GIVEN RECORDS >>
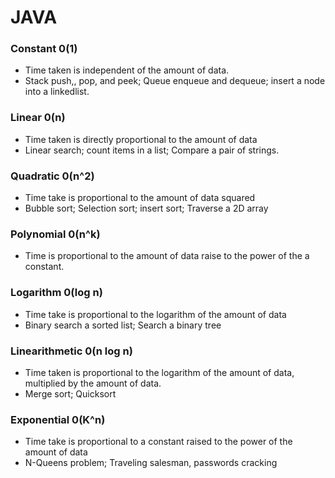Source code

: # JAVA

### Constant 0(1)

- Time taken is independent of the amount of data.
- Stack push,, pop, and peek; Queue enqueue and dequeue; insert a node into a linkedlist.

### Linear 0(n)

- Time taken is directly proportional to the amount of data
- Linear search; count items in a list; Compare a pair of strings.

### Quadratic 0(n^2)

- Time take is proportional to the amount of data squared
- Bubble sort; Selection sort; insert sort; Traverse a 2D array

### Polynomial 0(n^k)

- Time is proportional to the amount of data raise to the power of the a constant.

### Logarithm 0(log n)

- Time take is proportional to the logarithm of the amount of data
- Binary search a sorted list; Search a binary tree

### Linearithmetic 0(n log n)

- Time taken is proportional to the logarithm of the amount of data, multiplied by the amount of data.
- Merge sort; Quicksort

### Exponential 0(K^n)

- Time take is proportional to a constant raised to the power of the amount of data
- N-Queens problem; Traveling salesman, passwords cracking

...

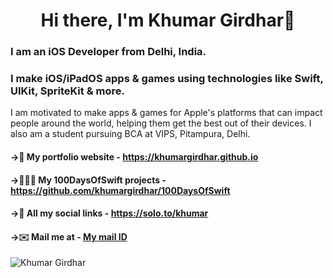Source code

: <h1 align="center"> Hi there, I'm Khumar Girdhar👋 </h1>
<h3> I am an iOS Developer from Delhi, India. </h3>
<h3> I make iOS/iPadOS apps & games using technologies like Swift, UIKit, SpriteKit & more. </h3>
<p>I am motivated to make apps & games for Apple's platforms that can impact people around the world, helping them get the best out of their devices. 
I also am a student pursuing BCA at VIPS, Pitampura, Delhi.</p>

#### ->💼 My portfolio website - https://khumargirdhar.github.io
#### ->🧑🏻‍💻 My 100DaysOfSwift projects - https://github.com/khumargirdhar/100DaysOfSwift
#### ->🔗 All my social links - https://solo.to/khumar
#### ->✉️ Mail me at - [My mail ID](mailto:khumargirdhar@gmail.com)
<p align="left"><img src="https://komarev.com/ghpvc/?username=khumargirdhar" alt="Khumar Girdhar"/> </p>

WHAT THE TASK REQUIRES >> There is a line with "- Time taken is independent" and a line with "### Polynomial 0(n^k)" above. Copy exactly those two lines and all lines between them, with nothing else.

SOLUTION TO THE PROBLEM >>
- Time taken is independent of the amount of data.
- Stack push,, pop, and peek; Queue enqueue and dequeue; insert a node into a linkedlist.

### Linear 0(n)

- Time taken is directly proportional to the amount of data
- Linear search; count items in a list; Compare a pair of strings.

### Quadratic 0(n^2)

- Time take is proportional to the amount of data squared
- Bubble sort; Selection sort; insert sort; Traverse a 2D array

### Polynomial 0(n^k)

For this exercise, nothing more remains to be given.